The Scroll Editorial Board is alarmed that the Deerfield student body regards isolation as something negative, embarrassing, or pitiful. In a boarding school, the majority of students already spend almost every aspect of their lives in plain view of one another. Unlike day schools, where students commute to and from their houses, free to spend their free time however they want– whether or not they spend it with other people—Deerfield seems to possess a culture of socializing 24/7.

Why is being seen alone so frightening and shameful to many students? Perhaps it implies they do not have enough friends or are not popular enough, or they are worried about how other people might interpret the situation. Maybe they are simply afraid of breaking away from Deerfield’s norms, or they don’t know what else to do. Often, students pull out a laptop or phone to escape the dilemma; after all, being occupied is the best excuse.
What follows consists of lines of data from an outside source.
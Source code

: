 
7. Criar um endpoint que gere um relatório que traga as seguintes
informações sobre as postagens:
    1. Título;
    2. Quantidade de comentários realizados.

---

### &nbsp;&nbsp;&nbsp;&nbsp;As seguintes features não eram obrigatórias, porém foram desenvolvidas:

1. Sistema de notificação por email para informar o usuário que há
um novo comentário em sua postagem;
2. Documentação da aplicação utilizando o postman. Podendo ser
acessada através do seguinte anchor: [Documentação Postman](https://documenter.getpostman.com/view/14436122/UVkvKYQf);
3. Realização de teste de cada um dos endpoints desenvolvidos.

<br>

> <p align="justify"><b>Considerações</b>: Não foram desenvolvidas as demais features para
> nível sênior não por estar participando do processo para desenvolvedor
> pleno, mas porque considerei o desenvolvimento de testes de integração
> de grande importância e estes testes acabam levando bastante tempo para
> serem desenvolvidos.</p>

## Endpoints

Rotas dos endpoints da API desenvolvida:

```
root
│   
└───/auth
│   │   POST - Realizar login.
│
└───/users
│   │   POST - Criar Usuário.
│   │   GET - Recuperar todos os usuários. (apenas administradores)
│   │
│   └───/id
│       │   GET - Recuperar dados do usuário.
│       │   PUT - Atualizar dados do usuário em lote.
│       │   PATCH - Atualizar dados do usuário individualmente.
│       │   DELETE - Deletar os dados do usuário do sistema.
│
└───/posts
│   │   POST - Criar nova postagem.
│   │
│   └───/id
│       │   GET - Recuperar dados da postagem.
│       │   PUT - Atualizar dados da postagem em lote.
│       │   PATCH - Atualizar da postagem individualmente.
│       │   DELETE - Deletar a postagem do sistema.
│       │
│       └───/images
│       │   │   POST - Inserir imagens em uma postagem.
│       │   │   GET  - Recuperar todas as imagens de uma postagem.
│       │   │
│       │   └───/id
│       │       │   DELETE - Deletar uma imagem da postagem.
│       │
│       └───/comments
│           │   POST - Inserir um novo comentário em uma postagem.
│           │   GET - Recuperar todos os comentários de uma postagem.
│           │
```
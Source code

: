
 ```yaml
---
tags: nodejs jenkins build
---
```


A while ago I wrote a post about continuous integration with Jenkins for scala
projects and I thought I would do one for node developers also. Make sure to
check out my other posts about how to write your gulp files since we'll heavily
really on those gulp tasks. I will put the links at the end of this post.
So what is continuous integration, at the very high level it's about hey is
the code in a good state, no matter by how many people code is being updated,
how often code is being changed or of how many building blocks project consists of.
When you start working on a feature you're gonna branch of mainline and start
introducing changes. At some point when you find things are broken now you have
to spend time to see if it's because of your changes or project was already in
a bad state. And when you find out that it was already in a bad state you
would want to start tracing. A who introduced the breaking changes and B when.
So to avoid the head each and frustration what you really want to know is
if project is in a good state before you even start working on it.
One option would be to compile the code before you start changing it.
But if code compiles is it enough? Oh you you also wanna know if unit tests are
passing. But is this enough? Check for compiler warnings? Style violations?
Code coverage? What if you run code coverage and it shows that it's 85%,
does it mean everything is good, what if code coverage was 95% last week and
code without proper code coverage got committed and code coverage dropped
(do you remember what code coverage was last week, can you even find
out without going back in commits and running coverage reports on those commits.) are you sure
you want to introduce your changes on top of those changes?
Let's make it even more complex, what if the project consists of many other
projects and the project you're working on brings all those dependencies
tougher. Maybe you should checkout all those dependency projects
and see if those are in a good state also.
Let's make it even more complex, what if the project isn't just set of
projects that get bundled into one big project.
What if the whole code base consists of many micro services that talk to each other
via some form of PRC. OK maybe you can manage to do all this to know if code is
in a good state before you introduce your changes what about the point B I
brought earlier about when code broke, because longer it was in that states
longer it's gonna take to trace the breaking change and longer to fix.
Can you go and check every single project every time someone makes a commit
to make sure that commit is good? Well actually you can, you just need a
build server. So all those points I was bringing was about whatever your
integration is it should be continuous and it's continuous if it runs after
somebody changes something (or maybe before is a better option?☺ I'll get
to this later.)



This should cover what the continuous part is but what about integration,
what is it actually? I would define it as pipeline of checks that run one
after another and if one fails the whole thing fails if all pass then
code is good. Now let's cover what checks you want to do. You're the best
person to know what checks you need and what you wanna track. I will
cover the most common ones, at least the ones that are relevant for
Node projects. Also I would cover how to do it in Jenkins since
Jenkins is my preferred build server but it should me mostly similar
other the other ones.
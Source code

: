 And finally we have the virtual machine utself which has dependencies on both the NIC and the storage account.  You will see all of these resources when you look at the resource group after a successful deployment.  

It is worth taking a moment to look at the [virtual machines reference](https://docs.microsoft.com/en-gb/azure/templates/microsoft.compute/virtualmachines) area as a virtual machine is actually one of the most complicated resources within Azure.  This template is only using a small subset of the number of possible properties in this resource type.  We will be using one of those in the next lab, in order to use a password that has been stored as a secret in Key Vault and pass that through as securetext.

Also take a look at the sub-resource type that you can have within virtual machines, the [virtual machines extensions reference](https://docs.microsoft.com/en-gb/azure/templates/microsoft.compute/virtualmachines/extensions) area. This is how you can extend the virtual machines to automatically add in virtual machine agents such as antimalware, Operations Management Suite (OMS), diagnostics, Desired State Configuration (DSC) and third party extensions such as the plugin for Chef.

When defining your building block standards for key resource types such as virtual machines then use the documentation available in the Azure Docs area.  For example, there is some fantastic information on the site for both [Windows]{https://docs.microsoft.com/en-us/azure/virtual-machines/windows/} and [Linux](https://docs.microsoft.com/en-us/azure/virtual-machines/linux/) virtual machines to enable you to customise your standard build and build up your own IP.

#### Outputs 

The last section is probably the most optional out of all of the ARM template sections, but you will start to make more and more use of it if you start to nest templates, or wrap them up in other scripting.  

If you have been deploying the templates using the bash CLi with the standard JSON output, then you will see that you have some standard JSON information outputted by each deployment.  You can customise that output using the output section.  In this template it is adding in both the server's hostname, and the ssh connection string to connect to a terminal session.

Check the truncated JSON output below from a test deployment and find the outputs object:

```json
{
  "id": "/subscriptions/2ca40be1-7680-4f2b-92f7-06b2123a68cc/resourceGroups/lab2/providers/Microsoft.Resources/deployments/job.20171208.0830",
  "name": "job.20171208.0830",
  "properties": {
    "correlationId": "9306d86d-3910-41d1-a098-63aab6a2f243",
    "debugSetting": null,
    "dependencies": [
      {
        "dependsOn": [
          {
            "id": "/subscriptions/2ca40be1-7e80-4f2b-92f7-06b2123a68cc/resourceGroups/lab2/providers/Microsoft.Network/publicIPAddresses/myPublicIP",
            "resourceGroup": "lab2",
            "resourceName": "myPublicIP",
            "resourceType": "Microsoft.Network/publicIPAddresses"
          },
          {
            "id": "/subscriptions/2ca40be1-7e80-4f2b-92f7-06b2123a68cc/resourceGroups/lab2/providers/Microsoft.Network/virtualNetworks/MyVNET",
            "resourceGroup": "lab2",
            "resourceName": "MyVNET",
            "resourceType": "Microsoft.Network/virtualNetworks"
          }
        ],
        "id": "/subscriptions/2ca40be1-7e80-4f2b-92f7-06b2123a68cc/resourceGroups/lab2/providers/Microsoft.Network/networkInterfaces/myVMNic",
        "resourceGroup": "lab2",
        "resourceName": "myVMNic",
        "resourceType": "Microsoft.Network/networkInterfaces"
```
We believe this mindset is detrimental on two levels. First, it reinforces the trend of sticking to the status quo at all costs and judging people by how many friends they have. A student’s popularity or number of acquaintances is not always a fair metric of his or her character or worth. Some people are introverts and naturally enjoy spending some time alone; it is not healthy for the Deerfield student body to perpetuate the notion that socializing all the time is the best thing to do at every moment. People should be free to do whatever they want, whether in public or private, and not feel ashamed for doing it as long as they don’t harm others.

Secondly, solitude can lead to deeper reflection. Students who wander down Albany Road alone may feel that they need to scroll through their phones in lieu of a friend to talk to in person. However, we believe that the ability to entertain oneself instead of relying on an external source is a valuable skill. Alone time can make us more introspective and better capable of sorting through complicated thoughts.

People are also known to be most creative and productive when they are relaxed without having to engage with people around them.

At boarding school, there is already little room for privacy, or, perhaps more importantly, for opportunities to develop our own unique lifestyles free of judgment. By embracing isolation as a more natural and comfortable state to be in, Deerfield can grow as a more accepting community. Instead of constantly consuming outside information, we can create original ideas and emotions. Instead of responding to your friends instantly, we can think more deeply and carefully. Let’s fight against the stigma of being alone in public.